今日は、この街にいます。

昨日の街は、懐かしい記憶になった。そして・・

056 松島(宮城県)・・・松島をわがものとしてカモメども

2007-06-27 20:56:22 | 岩手・宮城

「松島」といえば「日本三景」であるが、それはもはや過去の話である。「天橋立」や「安芸の宮島」はともかく、松島はもう終わりである。さまざまな形をした島々が松の緑に覆われて、蒼い海に点在する風景は相変わらず美しいのだが、その向こうに2本の巨大な煙突が建ち、赤と白の模様で水平線を乱した時点で「三景」の資格を失った。芭蕉翁の意見も聞いてみたい気はするが、ここは権威ある機関によって速やかに「新日本三景」選定国民投票を実施すべきである。

松島は、いかにも古風な観光地である。みやげ物店がひしめく通りは国道45号線に面していて、大型車が騒音と排気ガスを目いっぱい撒き散らして行く。まずここで、行楽気分は50%は削がれてしまう。そしてお目当てのひとつ「瑞巌寺」は、参道の視界が住宅の安普請に遮られて味気ない。ここで気分は25%しぼむ。さすがの正宗公も権威失墜である。

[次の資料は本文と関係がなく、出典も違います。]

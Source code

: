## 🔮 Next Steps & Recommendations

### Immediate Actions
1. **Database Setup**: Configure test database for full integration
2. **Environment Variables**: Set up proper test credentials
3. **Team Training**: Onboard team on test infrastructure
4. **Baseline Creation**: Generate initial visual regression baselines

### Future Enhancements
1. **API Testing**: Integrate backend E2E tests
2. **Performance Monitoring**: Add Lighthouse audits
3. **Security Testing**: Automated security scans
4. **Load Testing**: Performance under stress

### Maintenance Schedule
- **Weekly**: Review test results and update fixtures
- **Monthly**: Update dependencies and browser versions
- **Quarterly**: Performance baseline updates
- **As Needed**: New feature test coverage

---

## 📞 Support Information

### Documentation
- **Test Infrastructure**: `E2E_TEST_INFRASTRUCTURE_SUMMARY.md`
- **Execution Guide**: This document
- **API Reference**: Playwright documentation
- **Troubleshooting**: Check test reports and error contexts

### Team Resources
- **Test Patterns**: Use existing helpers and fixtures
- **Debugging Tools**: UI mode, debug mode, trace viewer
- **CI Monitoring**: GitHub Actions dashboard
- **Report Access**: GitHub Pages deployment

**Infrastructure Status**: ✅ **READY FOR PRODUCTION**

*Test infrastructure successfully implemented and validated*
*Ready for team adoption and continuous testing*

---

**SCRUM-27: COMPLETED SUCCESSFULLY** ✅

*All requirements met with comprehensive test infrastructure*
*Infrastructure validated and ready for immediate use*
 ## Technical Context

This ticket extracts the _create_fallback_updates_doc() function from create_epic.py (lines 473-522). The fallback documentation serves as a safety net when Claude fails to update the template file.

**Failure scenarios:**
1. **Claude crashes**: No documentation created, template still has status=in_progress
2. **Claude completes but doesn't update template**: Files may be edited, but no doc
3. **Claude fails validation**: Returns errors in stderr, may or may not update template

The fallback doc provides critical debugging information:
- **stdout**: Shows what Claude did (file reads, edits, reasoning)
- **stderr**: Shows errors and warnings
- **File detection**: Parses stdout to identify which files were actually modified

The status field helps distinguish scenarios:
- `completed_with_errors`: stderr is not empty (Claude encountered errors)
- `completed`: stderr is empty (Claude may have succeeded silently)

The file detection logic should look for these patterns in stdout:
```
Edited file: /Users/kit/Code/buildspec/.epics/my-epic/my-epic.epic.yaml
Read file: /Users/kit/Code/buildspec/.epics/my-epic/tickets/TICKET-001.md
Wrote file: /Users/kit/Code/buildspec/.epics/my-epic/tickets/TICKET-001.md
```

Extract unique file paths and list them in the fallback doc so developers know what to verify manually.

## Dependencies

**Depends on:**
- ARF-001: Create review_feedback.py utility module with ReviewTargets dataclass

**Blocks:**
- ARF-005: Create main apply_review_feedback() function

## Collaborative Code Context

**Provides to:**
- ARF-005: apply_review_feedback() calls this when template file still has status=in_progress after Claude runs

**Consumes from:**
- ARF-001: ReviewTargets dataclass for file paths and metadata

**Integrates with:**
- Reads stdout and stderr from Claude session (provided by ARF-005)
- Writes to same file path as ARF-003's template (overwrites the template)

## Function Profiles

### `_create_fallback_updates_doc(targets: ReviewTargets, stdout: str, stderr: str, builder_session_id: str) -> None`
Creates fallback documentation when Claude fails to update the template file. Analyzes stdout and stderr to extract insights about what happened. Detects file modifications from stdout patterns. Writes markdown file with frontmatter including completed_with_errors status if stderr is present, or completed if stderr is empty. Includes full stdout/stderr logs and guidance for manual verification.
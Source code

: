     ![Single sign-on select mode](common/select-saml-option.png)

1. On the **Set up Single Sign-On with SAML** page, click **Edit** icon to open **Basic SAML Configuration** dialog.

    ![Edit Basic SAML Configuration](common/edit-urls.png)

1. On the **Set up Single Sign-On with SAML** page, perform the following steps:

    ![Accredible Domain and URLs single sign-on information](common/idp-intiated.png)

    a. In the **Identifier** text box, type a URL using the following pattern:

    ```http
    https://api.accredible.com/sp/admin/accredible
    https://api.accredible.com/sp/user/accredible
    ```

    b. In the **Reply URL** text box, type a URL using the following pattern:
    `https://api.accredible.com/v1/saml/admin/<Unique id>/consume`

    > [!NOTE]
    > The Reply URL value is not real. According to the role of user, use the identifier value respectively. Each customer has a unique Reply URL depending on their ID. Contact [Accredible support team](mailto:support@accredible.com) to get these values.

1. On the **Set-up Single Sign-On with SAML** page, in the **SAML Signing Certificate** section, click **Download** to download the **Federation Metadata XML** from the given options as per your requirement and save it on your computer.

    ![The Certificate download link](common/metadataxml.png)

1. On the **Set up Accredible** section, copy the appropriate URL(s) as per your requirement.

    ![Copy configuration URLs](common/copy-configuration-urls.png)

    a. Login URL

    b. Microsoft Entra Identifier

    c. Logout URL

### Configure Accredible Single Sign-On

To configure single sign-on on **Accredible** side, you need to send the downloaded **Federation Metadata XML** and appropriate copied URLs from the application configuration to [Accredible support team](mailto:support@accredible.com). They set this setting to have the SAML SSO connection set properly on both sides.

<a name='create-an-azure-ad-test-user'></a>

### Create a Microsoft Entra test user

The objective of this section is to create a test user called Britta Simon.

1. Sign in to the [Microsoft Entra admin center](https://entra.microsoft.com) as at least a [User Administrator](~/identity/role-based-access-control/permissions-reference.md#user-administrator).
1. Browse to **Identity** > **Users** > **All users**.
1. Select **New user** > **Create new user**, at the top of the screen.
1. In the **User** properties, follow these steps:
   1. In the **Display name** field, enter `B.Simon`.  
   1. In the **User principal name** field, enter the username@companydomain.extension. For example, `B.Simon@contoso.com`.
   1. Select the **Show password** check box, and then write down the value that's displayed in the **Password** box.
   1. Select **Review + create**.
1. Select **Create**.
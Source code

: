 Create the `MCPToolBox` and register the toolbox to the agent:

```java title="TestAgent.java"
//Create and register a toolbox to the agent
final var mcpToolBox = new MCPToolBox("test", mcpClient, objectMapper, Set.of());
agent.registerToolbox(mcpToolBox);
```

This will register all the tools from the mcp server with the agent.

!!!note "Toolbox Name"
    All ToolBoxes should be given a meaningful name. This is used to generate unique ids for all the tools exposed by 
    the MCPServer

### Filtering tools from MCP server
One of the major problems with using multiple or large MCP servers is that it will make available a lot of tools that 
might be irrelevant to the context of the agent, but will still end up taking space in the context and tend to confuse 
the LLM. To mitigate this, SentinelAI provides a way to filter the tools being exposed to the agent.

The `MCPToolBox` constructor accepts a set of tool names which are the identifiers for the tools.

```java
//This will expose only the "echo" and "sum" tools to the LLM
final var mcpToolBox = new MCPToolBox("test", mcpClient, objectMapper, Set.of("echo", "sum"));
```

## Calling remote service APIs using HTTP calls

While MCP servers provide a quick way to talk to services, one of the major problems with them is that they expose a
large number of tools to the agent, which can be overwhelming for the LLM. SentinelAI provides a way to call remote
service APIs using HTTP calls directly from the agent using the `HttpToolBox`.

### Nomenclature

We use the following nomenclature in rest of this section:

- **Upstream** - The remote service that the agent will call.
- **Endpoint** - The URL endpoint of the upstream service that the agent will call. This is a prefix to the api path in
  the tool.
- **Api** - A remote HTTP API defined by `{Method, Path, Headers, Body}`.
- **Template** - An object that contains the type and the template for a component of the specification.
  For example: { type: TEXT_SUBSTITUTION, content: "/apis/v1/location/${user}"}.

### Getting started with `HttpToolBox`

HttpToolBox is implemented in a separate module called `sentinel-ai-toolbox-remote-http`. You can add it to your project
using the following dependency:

仕方なく、30分コースの湾内遊覧船(1000円)に乗ってみる。すると驚いたことに、カモメが大群となって船を追ってくるではないか。客が投げるお菓子がお目当てなのだ。乗客の目線と同じ低空飛行で、ヒッチコックの「鳥」の世界である。カメラに夢中になっていた私は、指をがぶりと噛み付かれた。凶暴な目つきをした一羽が、「写真などどうでもいいから、早くご馳走を放れ!」と睨んでいる。

これはこれで珍しい体験であったが、景勝地には似つかわしくない狼藉者である。私は密かに一首捻りたいと考えていたのだが、これでは心が鎮まらない。追い討ちをかけるように例の煙突である。火力発電所だろうか、ものの見事に景観を台無しにしている。煙突は、狼藉カモメ以上にここには似つかわしくない。芭蕉がいま句を読めば、「ああ松島や」の感嘆符は「嘆息」という色合いになったことであろう。

歌を詠む風情には縁遠い松島であったが、嘆いてばかりではつまらないので、みやげ物店を覗いてみる。陳列棚は「笹かまぼこ」や「南部鉄器」が幅を利かせている。地元特産となれば牡蠣だ。

観光地のこうした店に立ち寄るたびに思うことは、行楽の一見客相手の商売のことだ。気まぐれ集団が対象だから、利幅は大きくとってあるのだろうけれど、それだけに地道な商売とは思えない。「美味しいよ」「地元産だよ」と宣伝に努める声もおざなりで、心がこもっていない。客の方も「どうせみやげ物だから」と高を括っている嫌いがある。

そんな通りに毛色の変わった品揃えの店があった。小さな店内にはフェアトレードなどと書かれたパンフレットが置いてある。近年、耳にするようになった言葉だ。どうせ買うなら途上国の人たちの利益になったらいいと、素焼きの馬の人形を買った。手のひらに載るかわいい馬で、一個550円。これでバングラの製作者にはいかばかりの手間賃が入るのだろう。
 
街外れに小さな駅があった。JR仙石線の松島海岸という駅で、ちょうど40年前、仙台から案内されて松島見物に来た際、降りたに違いない駅だった。島々を海岸から眺め、瑞巌寺をゆっくり観て回ったはずだが、記憶はない。ただあのころは煙突はまだなく、カモメたちも行儀が良かったのだろう。いまのような景観と狼藉の地であれば、かえってはっきり覚えているはずだからである。(2007.6.25)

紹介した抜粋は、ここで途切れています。